People who say it cannot be done should not interrupt those who are doing it.
These words are often attributed to the acclaimed playwright and essayist George Bernard Shaw; unfortunately, I have not been able to locate any solid data to back up this claim. Would you please trace this quotation?
Quote Investigator: QI has found no substantive support for the Shaw ascription.
QI hypothesizes that the modern expression evolved from a comment about the rapidity of change and innovation at the turn of the century that was printed in the humor magazine “Puck” in December 1902. Emphasis added to excerpts: 1
Things move along so rapidly nowadays that people saying: “It can’t be done,” are always being interrupted by somebody doing it.
Multiple newspapers and journals reprinted the remark in 1903. One instance appeared on March 7, 1903 in a periodical called “The Public” based in Chicago, Illinois. An acknowledgment to the humor magazine “Puck” was appended: 2
Things move along so rapidly nowadays that people saying: “It can’t be done,” are always being interrupted by somebody doing it.—Puck.
On March 13, 1903 an instance was published in “The Evansville Courier” of Evansville, Indiana with an acknowledgement to “Saxby’s Magazine”. The statements above and below were both printed as filler items without additional contextual information: 3
Some philosopher takes time to remark that things move along so rapidly nowadays that people who say “It can’t be done,” are always being interrupted by somebody doing it.—Saxby’s Magazine.
In April 1903 a journal for educators and parents called “Kindergarten Magazine” printed an instance that exactly matched the statement in “The Public”. The “Puck” acknowledgement was included: 4
During the ensuing decades the expression was reshaped. In 1914 a charismatic aphorism constructor named Elbert Hubbard printed a variant in his journal “The Philistine”, but he disclaimed authorship. By 1962 a pseudo Confucian version had been fabricated, and by 2004 a version attributed to George Bernard Shaw was circulating.
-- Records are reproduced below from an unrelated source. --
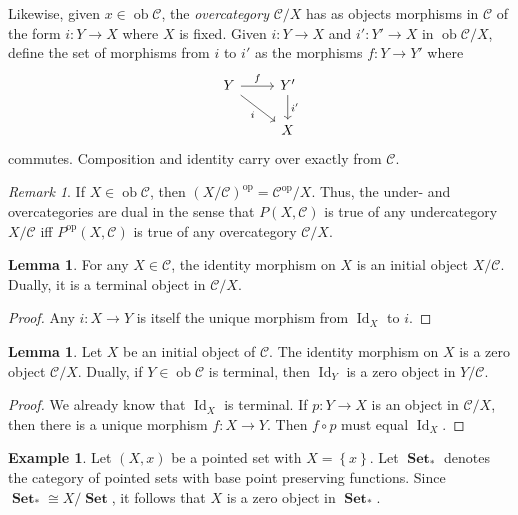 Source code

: \documentclass[10pt,letterpaper,cm]{nupset}
\theoremstyle{definition}
\newtheorem{exmp}[definition]{Example}
\theoremstyle{theorem}
\newtheorem{lemma}[definition]{Lemma}
\theoremstyle{remark}
\newtheorem{remark}[definition]{Remark}
\newcommand{\1}{\mathbf{1}}
\renewcommand{\c}{\mathscr{C}}
\newcommand{\0}{\vec 0}
\DeclareMathOperator{\id}{Id}
\DeclareMathOperator{\op}{op}
\DeclareMathOperator{\ob}{ob}
\DeclareMathOperator{\set}{\mathbf{Set}}
\begin{document}
\medskip

Likewise, given $x \in \ob \c$, the \textit{overcategory} ${\c}/{X}$ has as objects morphisms in $\c$ of the form $i : Y \to X$ where $X$ is fixed. Given $i:  Y \to X$ and  $i' : Y' \to X$ in $\ob {\c}/{X}$, define the set of morphisms from $i$ to $i'$ as the morphisms $f: Y \to Y'$ where
\[ \begin{tikzcd}
Y \arrow[r, "f"] \arrow[swap, dr,  " i "] & Y' \arrow[d, "i '"] \\%
 & X
\end{tikzcd}
\]
commutes.
 Composition and identity carry over exactly from $\c$.


\begin{remark}
If $X \in \ob \c$, then $\left({X}/{\c}\right)^{\op} = {\c^{\op}}/{X}$. Thus, the under- and overcategories are dual in the sense that $P(X, \c)$ is true of any undercategory ${X}/{\c}$ iff $P^{\op}(X, \c)$ is true of any overcategory ${\c}/{X}$. 
\end{remark}

\begin{lemma}
For any $X \in \c$, the identity morphism on $X$ is an initial object ${X}/{\c}$. Dually, it is a terminal object in ${\c}/{X}$.
\end{lemma}
\begin{proof}
Any $i: X \to Y$ is itself the unique morphism from $\id_X$ to $i$.
\end{proof}

\begin{lemma}
Let $X$ be an initial object of $\c$. The identity morphism on $X$ is a zero object ${\c}/{X}$. Dually, if $Y \in \ob \c$ is terminal, then $\id_Y$ is a zero object in ${Y}/{\c}$.
\end{lemma}
\begin{proof}
We already know that $\id_X$ is terminal. If $p: Y \to X$ is an object in ${\c}/{X}$, then there is a unique morphism $f: X \to Y$. Then $f\circ p$ must equal $\id_X$.
\end{proof}

\begin{exmp}
Let $\left(X, x\right)$ be a pointed set with $X= \left\{x\right\}$. Let $\set_{\ast}$ denotes the category of pointed sets with base point preserving functions. Since  $\set_{\ast} \cong {X}/{\set}$, it follows that $X$ is a zero object in $\set_{\ast}$.
\end{exmp}

\smallskip
\end{document}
Additional citations in chronological order are given below.
In 1911 the “Aberdeen Daily American” newspaper of Aberdeen, South Dakota referred to the saying without attribution: 5
Anyway, people who say a thing can’t be done are interrupted by someone else doing it. So do not be one to say “I can’t.”
In May 1914 Elbert Hubbard published an article discussing world explorers in the journal he edited called “The Philistine: A Periodical of Protest”. The following variant of the saying differed from many instances because the possibility of accomplishing the challenging task was not denied. Instead, plans were being formulated before an interruption occurred: 6
Some one has said that we are moving so fast that when plans are being made to perform some great feat, these plans are broken into by a youth who enters and says, “I have done it.”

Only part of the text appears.